Worse than Boston? Magic’s effort makes you wonder

AP Photo/DayLifeIt probably is not a good thing to be pining for a game that set franchise lows for offensive futility. Maybe this game was not as bad as the brick-fest Orlando laid in Beantown in January. It sure seemed like the effort and energy level though was about as low as it had been all season.

Stan Van Gundy, Dwight Howard and the whole team had no answer for the sudden and utter collapse offensively and defensively from Orlando in the second and third quarters. Dante Marchitelli of Sun Sports reported in one early timeout in the third quarter Stan Van Gundy asked his team what was the matter followed by Dwight Howard imploring his team to play better if they wanted to win.

At that point the lead was hovering around 20 points and a comeback was still possible. Then things got worse.

Perhaps capitalized by a lazy outlet pass from Howard to Jameer Nelson that was easily picked off by a stealthy J.R. Smith and converted into a 3-pointer, New York built as much as a 39-point lead — you read that right, 39 points — and easily won 108-86 at Madison Square Garden on Wednesday.
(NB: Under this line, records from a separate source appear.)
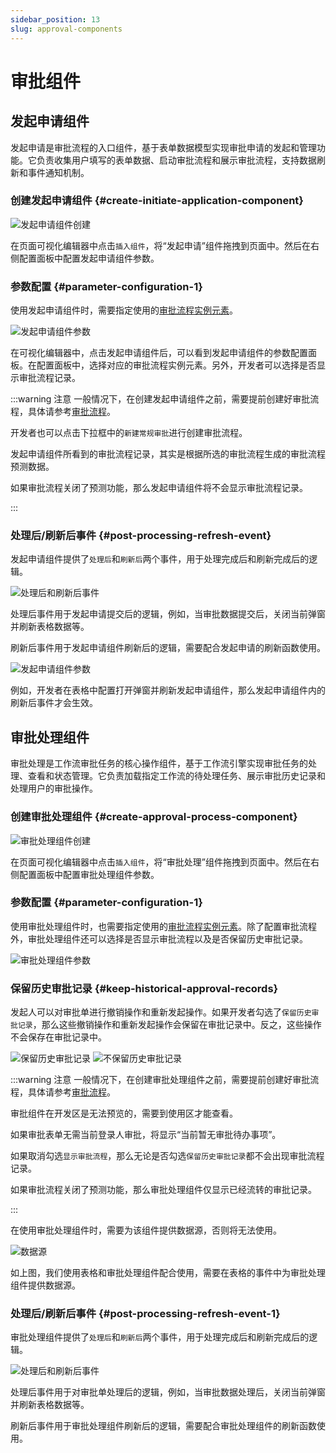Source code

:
 ```yaml
---
sidebar_position: 13
slug: approval-components
---
```


# 审批组件
## 发起申请组件
发起申请是审批流程的入口组件，基于表单数据模型实现审批申请的发起和管理功能。它负责收集用户填写的表单数据、启动审批流程和展示审批流程，支持数据刷新和事件通知机制。

### 创建发起申请组件 {#create-initiate-application-component}
![发起申请组件创建](./img/13/wf_2025-08-29_16-08-54.png)

在页面可视化编辑器中点击`插入组件`，将“发起申请”组件拖拽到页面中。然后在右侧配置面板中配置发起申请组件参数。

### 参数配置 {#parameter-configuration-1}
使用发起申请组件时，需要指定使用的[审批流程实例元素](../approval-process/approval-process-basic-configuration)。

![发起申请组件参数](./img/13/wf_2025-08-29_16-13-23.png)

在可视化编辑器中，点击发起申请组件后，可以看到发起申请组件的参数配置面板。在配置面板中，选择对应的审批流程实例元素。另外，开发者可以选择是否显示审批流程记录。

:::warning 注意
一般情况下，在创建发起申请组件之前，需要提前创建好审批流程，具体请参考[审批流程](../approval-process/approval-process-basic-configuration)。

开发者也可以点击下拉框中的`新建常规审批`进行创建审批流程。

发起申请组件所看到的审批流程记录，其实是根据所选的审批流程生成的审批流程预测数据。

如果审批流程关闭了预测功能，那么发起申请组件将不会显示审批流程记录。

:::

### 处理后/刷新后事件 {#post-processing-refresh-event}
发起申请组件提供了`处理后`和`刷新后`两个事件，用于处理完成后和刷新完成后的逻辑。

![处理后和刷新后事件](./img/13/wf_2025-08-29_16-24-47.png)

处理后事件用于发起申请提交后的逻辑，例如，当审批数据提交后，关闭当前弹窗并刷新表格数据等。

刷新后事件用于发起申请组件刷新后的逻辑，需要配合发起申请的刷新函数使用。

![发起申请组件参数](./img/13/wf_2025-08-29_16-28-26.png)

例如，开发者在表格中配置打开弹窗并刷新发起申请组件，那么发起申请组件内的刷新后事件才会生效。

## 审批处理组件
审批处理是工作流审批任务的核心操作组件，基于工作流引擎实现审批任务的处理、查看和状态管理。它负责加载指定工作流的待处理任务、展示审批历史记录和处理用户的审批操作。

### 创建审批处理组件 {#create-approval-process-component}
![审批处理组件创建](./img/13/wf_2025-08-29_16-45-56.png)

在页面可视化编辑器中点击`插入组件`，将“审批处理”组件拖拽到页面中。然后在右侧配置面板中配置审批处理组件参数。

### 参数配置 {#parameter-configuration-1}
使用审批处理组件时，也需要指定使用的[审批流程实例元素](../approval-process/approval-process-basic-configuration)。除了配置审批流程外，审批处理组件还可以选择是否显示审批流程以及是否保留历史审批记录。

![审批处理组件参数](./img/13/wf_2025-08-29_16-48-56.png)

### 保留历史审批记录 {#keep-historical-approval-records}
发起人可以对审批单进行撤销操作和重新发起操作。如果开发者勾选了`保留历史审批记录`，那么这些撤销操作和重新发起操作会保留在审批记录中。反之，这些操作不会保存在审批记录中。

![保留历史审批记录](./img/13/wf_2025-08-29_16-54-24.png)
![不保留历史审批记录](./img/13/wf_2025-08-29_16-56-15.png)

:::warning 注意
一般情况下，在创建审批处理组件之前，需要提前创建好审批流程，具体请参考[审批流程](../approval-process/approval-process-basic-configuration)。

审批组件在开发区是无法预览的，需要到使用区才能查看。

如果审批表单无需当前登录人审批，将显示“当前暂无审批待办事项”。

如果取消勾选`显示审批流程`，那么无论是否勾选`保留历史审批记录`都不会出现审批流程记录。

如果审批流程关闭了预测功能，那么审批处理组件仅显示已经流转的审批记录。

:::

在使用审批处理组件时，需要为该组件提供数据源，否则将无法使用。

![数据源](./img/13/wf_2025-08-29_17-07-05.png)

如上图，我们使用表格和审批处理组件配合使用，需要在表格的事件中为审批处理组件提供数据源。

### 处理后/刷新后事件 {#post-processing-refresh-event-1}
审批处理组件提供了`处理后`和`刷新后`两个事件，用于处理完成后和刷新完成后的逻辑。

![处理后和刷新后事件](./img/13/wf_2025-08-29_17-10-59.png)

处理后事件用于对审批单处理后的逻辑，例如，当审批数据处理后，关闭当前弹窗并刷新表格数据等。 

刷新后事件用于审批处理组件刷新后的逻辑，需要配合审批处理组件的刷新函数使用。 

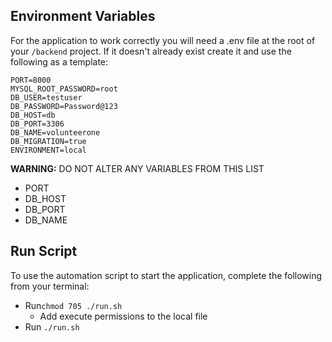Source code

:## Environment Variables
For the application to work correctly you will need a .env file at the root of your ```/backend``` project.
If it doesn't already exist create it and use the following as a template:

```
PORT=8000
MYSQL_ROOT_PASSWORD=root
DB_USER=testuser
DB_PASSWORD=Password@123
DB_HOST=db              
DB_PORT=3306            
DB_NAME=volunteerone
DB_MIGRATION=true
ENVIRONMENT=local           
```

**WARNING:**
DO NOT ALTER ANY VARIABLES FROM THIS LIST
- PORT
- DB_HOST
- DB_PORT
- DB_NAME

## Run Script
To use the automation script to start the application, complete the following from your terminal:
- Run```chmod 705 ./run.sh```
    - Add execute permissions to the local file
- Run ``` ./run.sh ```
Score Off. Rtg. eFG% O.Reb.% TO% FTR
Orlando 86 95.1 51.4 21.4 19.1 37.7
New York 108 123.7 57.6 39.0 12.6 14.1

The only thing that made the score look even somewhat decent was a great, hard effort from the bench players and the guys who don’t normally play. And the Knicks going hero ball and allowing the Magic to entertain the idea of a crazy comeback. Those were just dreams, because with the way the Magic approached the second and third quarters, where they gave up a 12-0 run and a 21-0 run, there was no chance of coming back.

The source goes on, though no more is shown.